The work queue (Keiko) will still be backed by Redis, and I have no desire to back the work queue with SQL. This means by using SQL, you’ll still have a Redis instance. From an operations perspective, the work queue is transient data so we don’t need to lose sleep over losing the Redis, but I’d still like to get rid of operational burden wherever possible, so I’m working on an SQS backend for Keiko.

This topology does raise a couple new failure scenarios, however:

1. Connectivity to SQL fails, but not Redis.
2. Connectivity to Redis fails, but not SQL.

In the event that SQL connectivity is interrupted, Orca will automatically stop processing work off the queue on a per-process basis. Orca will start processing again automatically once SQL connectivity is re-established. This is done via a write healthcheck (so it’ll also detect master failovers) similar to how a load balancer works. Of course, there will be some messages that will fail in the timeframe that Orca is discovering its failure condition, but the queue already handles message failure & redelivery well.

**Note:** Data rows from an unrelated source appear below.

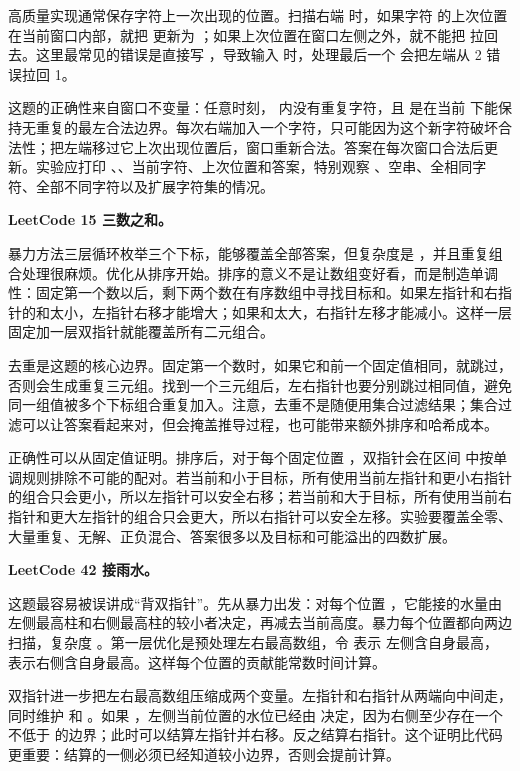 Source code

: 高质量实现通常保存字符上一次出现的位置。扫描右端  时，如果字符  的上次位置在当前窗口内部，就把  更新为 ；如果上次位置在窗口左侧之外，就不能把  拉回去。这里最常见的错误是直接写 ，导致输入  时，处理最后一个  会把左端从 2 错误拉回 1。

这题的正确性来自窗口不变量：任意时刻， 内没有重复字符，且  是在当前  下能保持无重复的最左合法边界。每次右端加入一个字符，只可能因为这个新字符破坏合法性；把左端移过它上次出现位置后，窗口重新合法。答案在每次窗口合法后更新。实验应打印 、、当前字符、上次位置和答案，特别观察 、空串、全相同字符、全部不同字符以及扩展字符集的情况。

\noindent\textbf{LeetCode 15 三数之和。}

暴力方法三层循环枚举三个下标，能够覆盖全部答案，但复杂度是 ，并且重复组合处理很麻烦。优化从排序开始。排序的意义不是让数组变好看，而是制造单调性：固定第一个数以后，剩下两个数在有序数组中寻找目标和。如果左指针和右指针的和太小，左指针右移才能增大；如果和太大，右指针左移才能减小。这样一层固定加一层双指针就能覆盖所有二元组合。

去重是这题的核心边界。固定第一个数时，如果它和前一个固定值相同，就跳过，否则会生成重复三元组。找到一个三元组后，左右指针也要分别跳过相同值，避免同一组值被多个下标组合重复加入。注意，去重不是随便用集合过滤结果；集合过滤可以让答案看起来对，但会掩盖推导过程，也可能带来额外排序和哈希成本。

正确性可以从固定值证明。排序后，对于每个固定位置 ，双指针会在区间  中按单调规则排除不可能的配对。若当前和小于目标，所有使用当前左指针和更小右指针的组合只会更小，所以左指针可以安全右移；若当前和大于目标，所有使用当前右指针和更大左指针的组合只会更大，所以右指针可以安全左移。实验要覆盖全零、大量重复、无解、正负混合、答案很多以及目标和可能溢出的四数扩展。

\noindent\textbf{LeetCode 42 接雨水。}

这题最容易被误讲成“背双指针”。先从暴力出发：对每个位置 ，它能接的水量由左侧最高柱和右侧最高柱的较小者决定，再减去当前高度。暴力每个位置都向两边扫描，复杂度 。第一层优化是预处理左右最高数组，令  表示  左侧含自身最高， 表示右侧含自身最高。这样每个位置的贡献能常数时间计算。

双指针进一步把左右最高数组压缩成两个变量。左指针和右指针从两端向中间走，同时维护  和 。如果 ，左侧当前位置的水位已经由  决定，因为右侧至少存在一个不低于  的边界；此时可以结算左指针并右移。反之结算右指针。这个证明比代码更重要：结算的一侧必须已经知道较小边界，否则会提前计算。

When Redis is lost, Orca will stop processing work because the queue is gone. New work will continue to be accepted, but will remain in a NOT_STARTED state. When connectivity is re-established, the queue will be empty and any NOT_STARTED executions will begin immediately. For this scenario, I wrote a hydrate queue admin API, which will allow you to re-populate the queue based on the existing state in SQL.

Migration

For Netflix, bringing Orca down (and thus, Spinnaker) to migrate from Redis to SQL is a non-starter, so we needed to build a way to perform a zero-downtime migration. We already had agents to active-active migrate from one Redis master to a new one and the RedisExecutionRepository knew how to route read & write traffic accordingly while in a dual write mode.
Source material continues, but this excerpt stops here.